ESPN will lay off more than 100 employees after Thanksgiving, further trimming the network's workforce following previous rounds of layoffs, according to a new report.
The layoffs will affect on-air talent as well as digital staff and even executives, Sports Illustrated reported Thursday. One source briefed on the layoff plans said the flagship program "SportsCenter" is expected to take a major hit, threatening television anchors as well as producers and technology staff.
ESPN laid off about 100 writers and on-air personalities in April of 2016, and in 2015 it laid off about 300 employees, which reduced its workforce by about five percent. After the 2016 layoffs, ESPN said they made the decision because they are "constantly evaluating" company operations.
"A necessary component of managing change involves constantly evaluating how we best utilize all of our resources, and that sometimes involves difficult decisions," ESPN said at the time.
ESPN declined Sports Illustrated’s request for comment Thursday.
The network has suffered from steep expenditures on broadcasting deals in tandem with a reduced subscriber base, even as it has made a series of public missteps.
One public relations challenge came when "SportsCenter" host Jemele Hill called President Donald Trump a white supremacist on Twitter and then called for a boycott of Dallas Cowboys owner Jerry Jones' advertisers. ESPN suspended her for twice violating company social media policy, and Trump publicly mocked the network for its ratings.

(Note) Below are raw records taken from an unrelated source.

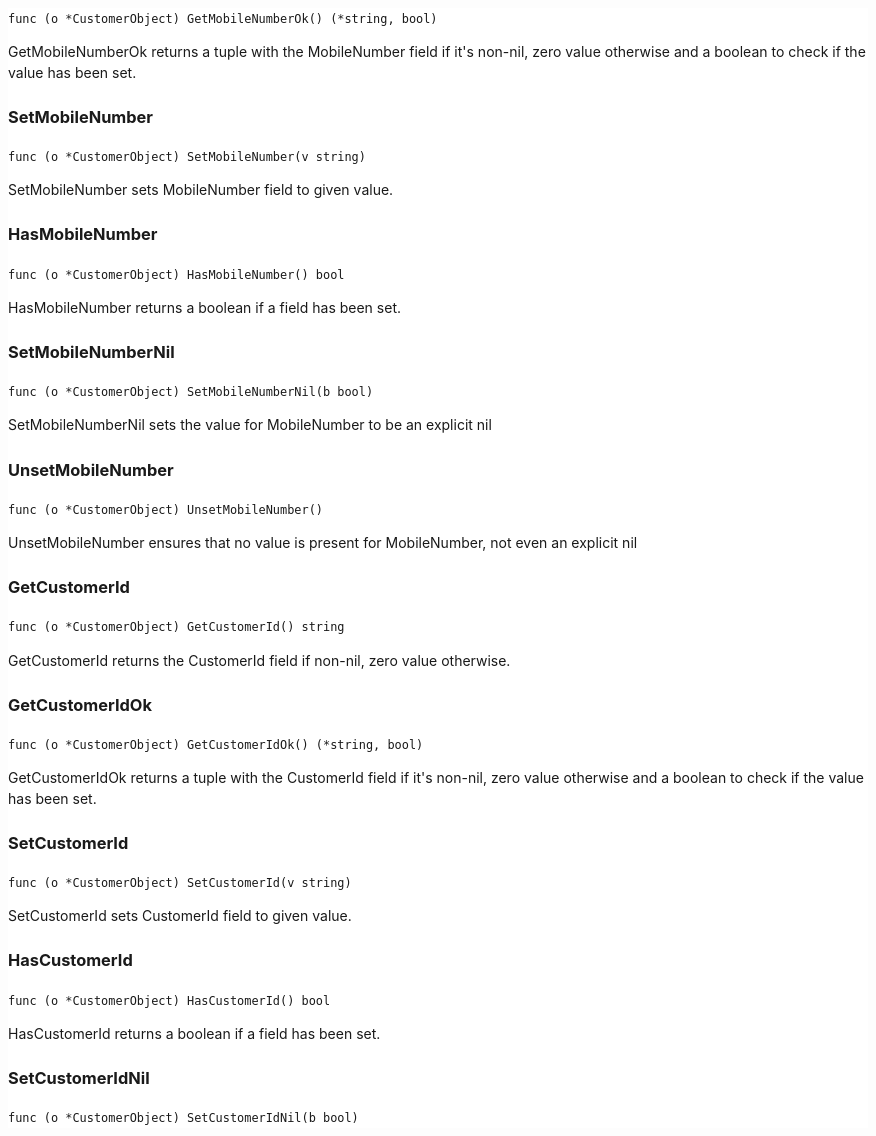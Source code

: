 `func (o *CustomerObject) GetMobileNumberOk() (*string, bool)`

GetMobileNumberOk returns a tuple with the MobileNumber field if it's non-nil, zero value otherwise
and a boolean to check if the value has been set.

### SetMobileNumber

`func (o *CustomerObject) SetMobileNumber(v string)`

SetMobileNumber sets MobileNumber field to given value.

### HasMobileNumber

`func (o *CustomerObject) HasMobileNumber() bool`

HasMobileNumber returns a boolean if a field has been set.

### SetMobileNumberNil

`func (o *CustomerObject) SetMobileNumberNil(b bool)`

 SetMobileNumberNil sets the value for MobileNumber to be an explicit nil

### UnsetMobileNumber
`func (o *CustomerObject) UnsetMobileNumber()`

UnsetMobileNumber ensures that no value is present for MobileNumber, not even an explicit nil
### GetCustomerId

`func (o *CustomerObject) GetCustomerId() string`

GetCustomerId returns the CustomerId field if non-nil, zero value otherwise.

### GetCustomerIdOk

`func (o *CustomerObject) GetCustomerIdOk() (*string, bool)`

GetCustomerIdOk returns a tuple with the CustomerId field if it's non-nil, zero value otherwise
and a boolean to check if the value has been set.

### SetCustomerId

`func (o *CustomerObject) SetCustomerId(v string)`

SetCustomerId sets CustomerId field to given value.

### HasCustomerId

`func (o *CustomerObject) HasCustomerId() bool`

HasCustomerId returns a boolean if a field has been set.

### SetCustomerIdNil

`func (o *CustomerObject) SetCustomerIdNil(b bool)`
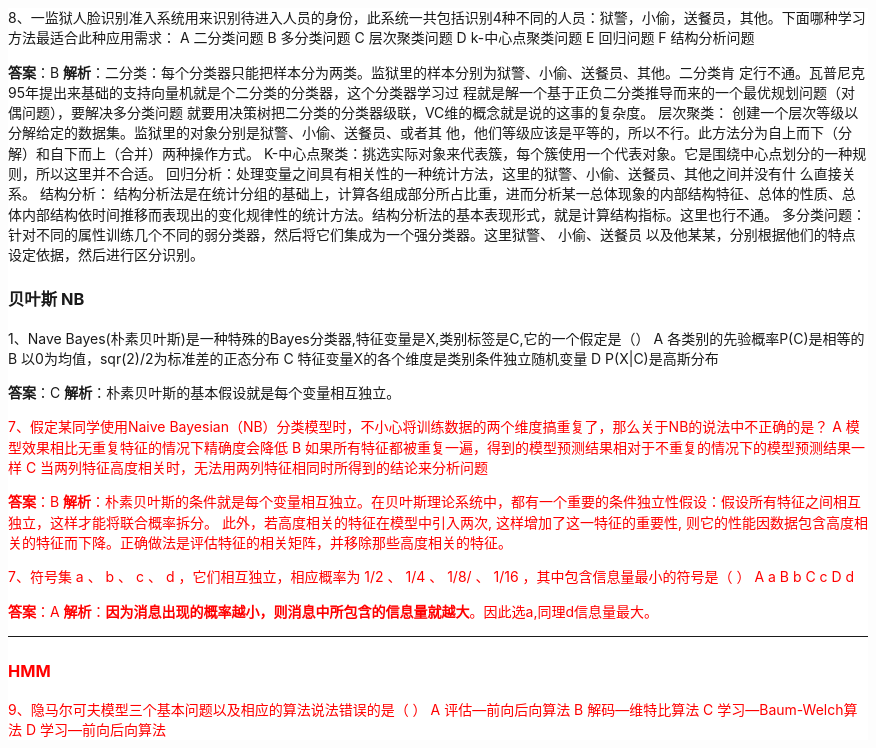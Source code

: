 
8、一监狱人脸识别准入系统用来识别待进入人员的身份，此系统一共包括识别4种不同的人员：狱警，小偷，送餐员，其他。下面哪种学习方法最适合此种应用需求：
A 二分类问题
B 多分类问题
C 层次聚类问题
D k-中心点聚类问题
E 回归问题
F 结构分析问题

**答案**：B
**解析**：二分类：每个分类器只能把样本分为两类。监狱里的样本分别为狱警、小偷、送餐员、其他。二分类肯 定行不通。瓦普尼克95年提出来基础的支持向量机就是个二分类的分类器，这个分类器学习过 程就是解一个基于正负二分类推导而来的一个最优规划问题（对偶问题），要解决多分类问题 就要用决策树把二分类的分类器级联，VC维的概念就是说的这事的复杂度。
层次聚类： 创建一个层次等级以分解给定的数据集。监狱里的对象分别是狱警、小偷、送餐员、或者其 他，他们等级应该是平等的，所以不行。此方法分为自上而下（分解）和自下而上（合并）两种操作方式。
K-中心点聚类：挑选实际对象来代表簇，每个簇使用一个代表对象。它是围绕中心点划分的一种规则，所以这里并不合适。
回归分析：处理变量之间具有相关性的一种统计方法，这里的狱警、小偷、送餐员、其他之间并没有什 么直接关系。
结构分析： 结构分析法是在统计分组的基础上，计算各组成部分所占比重，进而分析某一总体现象的内部结构特征、总体的性质、总体内部结构依时间推移而表现出的变化规律性的统计方法。结构分析法的基本表现形式，就是计算结构指标。这里也行不通。
多分类问题： 针对不同的属性训练几个不同的弱分类器，然后将它们集成为一个强分类器。这里狱警、 小偷、送餐员 以及他某某，分别根据他们的特点设定依据，然后进行区分识别。



### 贝叶斯 NB

1、Nave Bayes(朴素贝叶斯)是一种特殊的Bayes分类器,特征变量是X,类别标签是C,它的一个假定是（）
A 各类别的先验概率P(C)是相等的
B 以0为均值，sqr(2)/2为标准差的正态分布
C 特征变量X的各个维度是类别条件独立随机变量
D P(X|C)是高斯分布

**答案**：C
**解析**：朴素贝叶斯的基本假设就是每个变量相互独立。

<font color="red">7、假定某同学使用Naive Bayesian（NB）分类模型时，不小心将训练数据的两个维度搞重复了，那么关于NB的说法中不正确的是？
A 模型效果相比无重复特征的情况下精确度会降低
B 如果所有特征都被重复一遍，得到的模型预测结果相对于不重复的情况下的模型预测结果一样
C 当两列特征高度相关时，无法用两列特征相同时所得到的结论来分析问题

**答案**：B
**解析**：朴素贝叶斯的条件就是每个变量相互独立。在贝叶斯理论系统中，都有一个重要的条件独立性假设：假设所有特征之间相互独立，这样才能将联合概率拆分。
此外，若高度相关的特征在模型中引入两次, 这样增加了这一特征的重要性, 则它的性能因数据包含高度相关的特征而下降。正确做法是评估特征的相关矩阵，并移除那些高度相关的特征。


<font color="red">7、符号集 a 、 b 、 c 、 d ，它们相互独立，相应概率为 1/2 、 1/4 、 1/8/ 、 1/16 ，其中包含信息量最小的符号是（ ）
A a
B b 
C c
D d

**答案**：A
**解析**：**因为消息出现的概率越小，则消息中所包含的信息量就越大**。因此选a,同理d信息量最大。

---

### HMM 

9、隐马尔可夫模型三个基本问题以及相应的算法说法错误的是（ ）
A 评估—前向后向算法
B 解码—维特比算法
C 学习—Baum-Welch算法
D 学习—前向后向算法
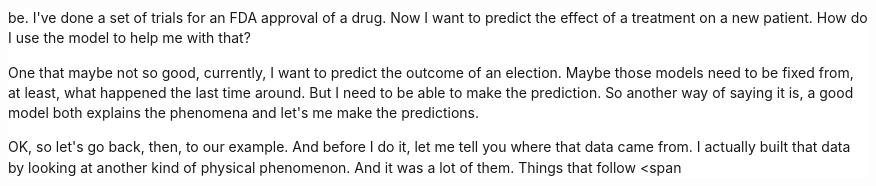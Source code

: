   <span m="766670">be.</span> <span m="767720">I've</span> <span
  m="767810">done</span> <span m="767960">a</span> <span m="768020">set</span>
  <span m="768200">of</span> <span m="768260">trials</span> <span
  m="768740">for</span> <span m="768860">an</span> <span m="768920">FDA</span>
  <span m="769250">approval</span> <span m="769730">of</span> <span
  m="769820">a</span> <span m="769880">drug.</span> <span m="770180">Now</span>
  <span m="770420">I</span> <span m="770480">want</span> <span
  m="770660">to</span> <span m="770720">predict</span> <span
  m="771080">the</span> <span m="771200">effect</span> <span
  m="771500">of</span> <span m="771590">a</span> <span
  m="771650">treatment</span> <span m="772010">on</span> <span
  m="772130">a</span> <span m="772190">new</span> <span
  m="772340">patient.</span> <span m="773150">How</span> <span
  m="773300">do</span> <span m="773420">I</span> <span m="773480">use</span>
  <span m="773750">the</span> <span m="773870">model</span> <span
  m="774170">to</span> <span m="774290">help</span> <span m="774500">me</span>
  <span m="774620">with</span> <span m="774740">that?</span></p><p><span
  m="776000">One</span> <span m="776180">that</span> <span
  m="776270">maybe</span> <span m="776480">not</span> <span m="776660">so</span>
  <span m="776840">good,</span> <span m="777140">currently,</span> <span
  m="777590">I</span> <span m="777650">want</span> <span m="777800">to</span>
  <span m="777890">predict</span> <span m="778190">the</span> <span
  m="778310">outcome</span> <span m="778700">of</span> <span
  m="778790">an</span> <span m="778880">election.</span> <span
  m="779630">Maybe</span> <span m="779900">those</span> <span
  m="780110">models</span> <span m="780440">need</span> <span
  m="780590">to</span> <span m="780680">be</span> <span m="780800">fixed</span>
  <span m="781130">from,</span> <span m="781430">at</span> <span
  m="781540">least,</span> <span m="781730">what</span> <span
  m="781880">happened</span> <span m="782190">the</span> <span
  m="782260">last</span> <span m="782540">time</span> <span
  m="782750">around.</span> <span m="783740">But</span> <span
  m="783860">I</span> <span m="783920">need</span> <span m="784070">to</span>
  <span m="784160">be</span> <span m="784220">able</span> <span
  m="784370">to</span> <span m="784490">make</span> <span m="784640">the</span>
  <span m="784730">prediction.</span> <span m="785210">So</span> <span
  m="785360">another</span> <span m="785600">way</span> <span
  m="785720">of</span> <span m="785780">saying</span> <span m="786080">it</span>
  <span m="786170">is,</span> <span m="786320">a</span> <span
  m="786410">good</span> <span m="786740">model</span> <span
  m="787130">both</span> <span m="787580">explains</span> <span
  m="788240">the</span> <span m="788360">phenomena</span> <span m="789550">and
  let's</span> <span m="789780">me</span> <span m="789940">make</span> <span
  m="790160">the</span> <span m="790250">predictions.</span></p><p><span
  m="792730">OK,</span> <span m="793000">so</span> <span m="793150">let's</span>
  <span m="793330">go</span> <span m="793480">back,</span> <span
  m="793840">then,</span> <span m="794500">to</span> <span m="794680">our</span>
  <span m="794800">example.</span> <span m="796840">And</span> <span
  m="796930">before</span> <span m="797230">I</span> <span m="797290">do</span>
  <span m="797470">it,</span> <span m="797530">let</span> <span
  m="797680">me</span> <span m="797770">tell</span> <span m="797950">you</span>
  <span m="798040">where</span> <span m="798160">that</span> <span
  m="798280">data</span> <span m="798550">came</span> <span
  m="798760">from.</span> <span m="800210">I</span> <span
  m="800360">actually</span> <span m="800780">built</span> <span
  m="801110">that</span> <span m="801380">data</span> <span m="801770">by</span>
  <span m="801950">looking</span> <span m="802310">at</span> <span
  m="802400">another</span> <span m="802790">kind</span> <span
  m="803180">of</span> <span m="803240">physical</span> <span
  m="803690">phenomenon.</span> <span m="804400">And</span> <span
  m="804500">it</span> <span m="804600">was</span> <span m="804700">a</span>
  <span m="804800">lot</span> <span m="804890">of</span> <span
  m="804980">them.</span> <span m="805160">Things</span> <span
  m="805520">that</span> <span m="805640">follow</span> <span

Executive decisions have also harmed the network's image. Examples include the rapid canceling of a partnership with Barstool Sports and the controversial removal of an Asian-American announcer from a University of Virginia football game over his name’s similarity to Confederate Gen. Robert E. Lee.
Rumors of layoffs surfaced in October, when Sporting News reported that 40 to 60 positions would be eliminated. Even with that modest estimate, sources were saying at the time that the layoffs would affect popular people at all levels.
"This time it won't matter if you're ‘liked' or not. It's not going to be pretty," one source said.